Work required: All the lines below should be set down exactly, with no picture carried into the copy.

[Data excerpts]

[Start of section]

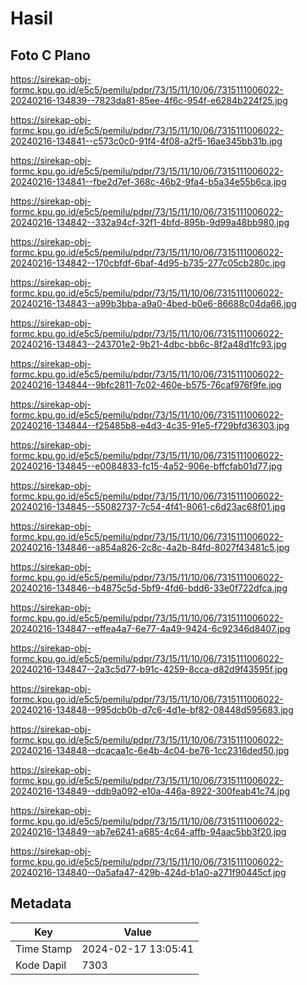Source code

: # Hasil

## Foto C Plano

https://sirekap-obj-formc.kpu.go.id/e5c5/pemilu/pdpr/73/15/11/10/06/7315111006022-20240216-134839--7823da81-85ee-4f6c-954f-e6284b224f25.jpg

https://sirekap-obj-formc.kpu.go.id/e5c5/pemilu/pdpr/73/15/11/10/06/7315111006022-20240216-134841--c573c0c0-91f4-4f08-a2f5-16ae345bb31b.jpg

https://sirekap-obj-formc.kpu.go.id/e5c5/pemilu/pdpr/73/15/11/10/06/7315111006022-20240216-134841--fbe2d7ef-368c-46b2-9fa4-b5a34e55b6ca.jpg

https://sirekap-obj-formc.kpu.go.id/e5c5/pemilu/pdpr/73/15/11/10/06/7315111006022-20240216-134842--332a94cf-32f1-4bfd-895b-9d99a48bb980.jpg

https://sirekap-obj-formc.kpu.go.id/e5c5/pemilu/pdpr/73/15/11/10/06/7315111006022-20240216-134842--170cbfdf-6baf-4d95-b735-277c05cb280c.jpg

https://sirekap-obj-formc.kpu.go.id/e5c5/pemilu/pdpr/73/15/11/10/06/7315111006022-20240216-134843--a99b3bba-a9a0-4bed-b0e6-86688c04da66.jpg

https://sirekap-obj-formc.kpu.go.id/e5c5/pemilu/pdpr/73/15/11/10/06/7315111006022-20240216-134843--243701e2-9b21-4dbc-bb6c-8f2a48d1fc93.jpg

https://sirekap-obj-formc.kpu.go.id/e5c5/pemilu/pdpr/73/15/11/10/06/7315111006022-20240216-134844--9bfc2811-7c02-460e-b575-76caf976f9fe.jpg

https://sirekap-obj-formc.kpu.go.id/e5c5/pemilu/pdpr/73/15/11/10/06/7315111006022-20240216-134844--f25485b8-e4d3-4c35-91e5-f729bfd36303.jpg

https://sirekap-obj-formc.kpu.go.id/e5c5/pemilu/pdpr/73/15/11/10/06/7315111006022-20240216-134845--e0084833-fc15-4a52-906e-bffcfab01d77.jpg

https://sirekap-obj-formc.kpu.go.id/e5c5/pemilu/pdpr/73/15/11/10/06/7315111006022-20240216-134845--55082737-7c54-4f41-8061-c6d23ac68f01.jpg

https://sirekap-obj-formc.kpu.go.id/e5c5/pemilu/pdpr/73/15/11/10/06/7315111006022-20240216-134846--a854a826-2c8c-4a2b-84fd-8027f43481c5.jpg

https://sirekap-obj-formc.kpu.go.id/e5c5/pemilu/pdpr/73/15/11/10/06/7315111006022-20240216-134846--b4875c5d-5bf9-4fd6-bdd6-33e0f722dfca.jpg

https://sirekap-obj-formc.kpu.go.id/e5c5/pemilu/pdpr/73/15/11/10/06/7315111006022-20240216-134847--effea4a7-6e77-4a49-9424-6c92346d8407.jpg

https://sirekap-obj-formc.kpu.go.id/e5c5/pemilu/pdpr/73/15/11/10/06/7315111006022-20240216-134847--2a3c5d77-b91c-4259-8cca-d82d9f43595f.jpg

https://sirekap-obj-formc.kpu.go.id/e5c5/pemilu/pdpr/73/15/11/10/06/7315111006022-20240216-134848--995dcb0b-d7c6-4d1e-bf82-08448d595683.jpg

https://sirekap-obj-formc.kpu.go.id/e5c5/pemilu/pdpr/73/15/11/10/06/7315111006022-20240216-134848--dcacaa1c-6e4b-4c04-be76-1cc2316ded50.jpg

https://sirekap-obj-formc.kpu.go.id/e5c5/pemilu/pdpr/73/15/11/10/06/7315111006022-20240216-134849--ddb9a092-e10a-446a-8922-300feab41c74.jpg

https://sirekap-obj-formc.kpu.go.id/e5c5/pemilu/pdpr/73/15/11/10/06/7315111006022-20240216-134849--ab7e6241-a685-4c64-affb-94aac5bb3f20.jpg

https://sirekap-obj-formc.kpu.go.id/e5c5/pemilu/pdpr/73/15/11/10/06/7315111006022-20240216-134840--0a5afa47-429b-424d-b1a0-a271f90445cf.jpg


## Metadata

| Key        | Value               |
| ---------- | ------------------- |
| Time Stamp | 2024-02-17 13:05:41 |
| Kode Dapil | 7303                |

[End of section]

Answer to this task:
Source code

: # Hasil

## Foto C Plano

https://sirekap-obj-formc.kpu.go.id/e5c5/pemilu/pdpr/73/15/11/10/06/7315111006022-20240216-134839--7823da81-85ee-4f6c-954f-e6284b224f25.jpg

https://sirekap-obj-formc.kpu.go.id/e5c5/pemilu/pdpr/73/15/11/10/06/7315111006022-20240216-134841--c573c0c0-91f4-4f08-a2f5-16ae345bb31b.jpg

https://sirekap-obj-formc.kpu.go.id/e5c5/pemilu/pdpr/73/15/11/10/06/7315111006022-20240216-134841--fbe2d7ef-368c-46b2-9fa4-b5a34e55b6ca.jpg

https://sirekap-obj-formc.kpu.go.id/e5c5/pemilu/pdpr/73/15/11/10/06/7315111006022-20240216-134842--332a94cf-32f1-4bfd-895b-9d99a48bb980.jpg

https://sirekap-obj-formc.kpu.go.id/e5c5/pemilu/pdpr/73/15/11/10/06/7315111006022-20240216-134842--170cbfdf-6baf-4d95-b735-277c05cb280c.jpg

https://sirekap-obj-formc.kpu.go.id/e5c5/pemilu/pdpr/73/15/11/10/06/7315111006022-20240216-134843--a99b3bba-a9a0-4bed-b0e6-86688c04da66.jpg

https://sirekap-obj-formc.kpu.go.id/e5c5/pemilu/pdpr/73/15/11/10/06/7315111006022-20240216-134843--243701e2-9b21-4dbc-bb6c-8f2a48d1fc93.jpg

https://sirekap-obj-formc.kpu.go.id/e5c5/pemilu/pdpr/73/15/11/10/06/7315111006022-20240216-134844--9bfc2811-7c02-460e-b575-76caf976f9fe.jpg

https://sirekap-obj-formc.kpu.go.id/e5c5/pemilu/pdpr/73/15/11/10/06/7315111006022-20240216-134844--f25485b8-e4d3-4c35-91e5-f729bfd36303.jpg

https://sirekap-obj-formc.kpu.go.id/e5c5/pemilu/pdpr/73/15/11/10/06/7315111006022-20240216-134845--e0084833-fc15-4a52-906e-bffcfab01d77.jpg

https://sirekap-obj-formc.kpu.go.id/e5c5/pemilu/pdpr/73/15/11/10/06/7315111006022-20240216-134845--55082737-7c54-4f41-8061-c6d23ac68f01.jpg

https://sirekap-obj-formc.kpu.go.id/e5c5/pemilu/pdpr/73/15/11/10/06/7315111006022-20240216-134846--a854a826-2c8c-4a2b-84fd-8027f43481c5.jpg

https://sirekap-obj-formc.kpu.go.id/e5c5/pemilu/pdpr/73/15/11/10/06/7315111006022-20240216-134846--b4875c5d-5bf9-4fd6-bdd6-33e0f722dfca.jpg

https://sirekap-obj-formc.kpu.go.id/e5c5/pemilu/pdpr/73/15/11/10/06/7315111006022-20240216-134847--effea4a7-6e77-4a49-9424-6c92346d8407.jpg

https://sirekap-obj-formc.kpu.go.id/e5c5/pemilu/pdpr/73/15/11/10/06/7315111006022-20240216-134847--2a3c5d77-b91c-4259-8cca-d82d9f43595f.jpg

https://sirekap-obj-formc.kpu.go.id/e5c5/pemilu/pdpr/73/15/11/10/06/7315111006022-20240216-134848--995dcb0b-d7c6-4d1e-bf82-08448d595683.jpg

https://sirekap-obj-formc.kpu.go.id/e5c5/pemilu/pdpr/73/15/11/10/06/7315111006022-20240216-134848--dcacaa1c-6e4b-4c04-be76-1cc2316ded50.jpg

https://sirekap-obj-formc.kpu.go.id/e5c5/pemilu/pdpr/73/15/11/10/06/7315111006022-20240216-134849--ddb9a092-e10a-446a-8922-300feab41c74.jpg

https://sirekap-obj-formc.kpu.go.id/e5c5/pemilu/pdpr/73/15/11/10/06/7315111006022-20240216-134849--ab7e6241-a685-4c64-affb-94aac5bb3f20.jpg

https://sirekap-obj-formc.kpu.go.id/e5c5/pemilu/pdpr/73/15/11/10/06/7315111006022-20240216-134840--0a5afa47-429b-424d-b1a0-a271f90445cf.jpg


## Metadata

| Key        | Value               |
| ---------- | ------------------- |
| Time Stamp | 2024-02-17 13:05:41 |
| Kode Dapil | 7303                |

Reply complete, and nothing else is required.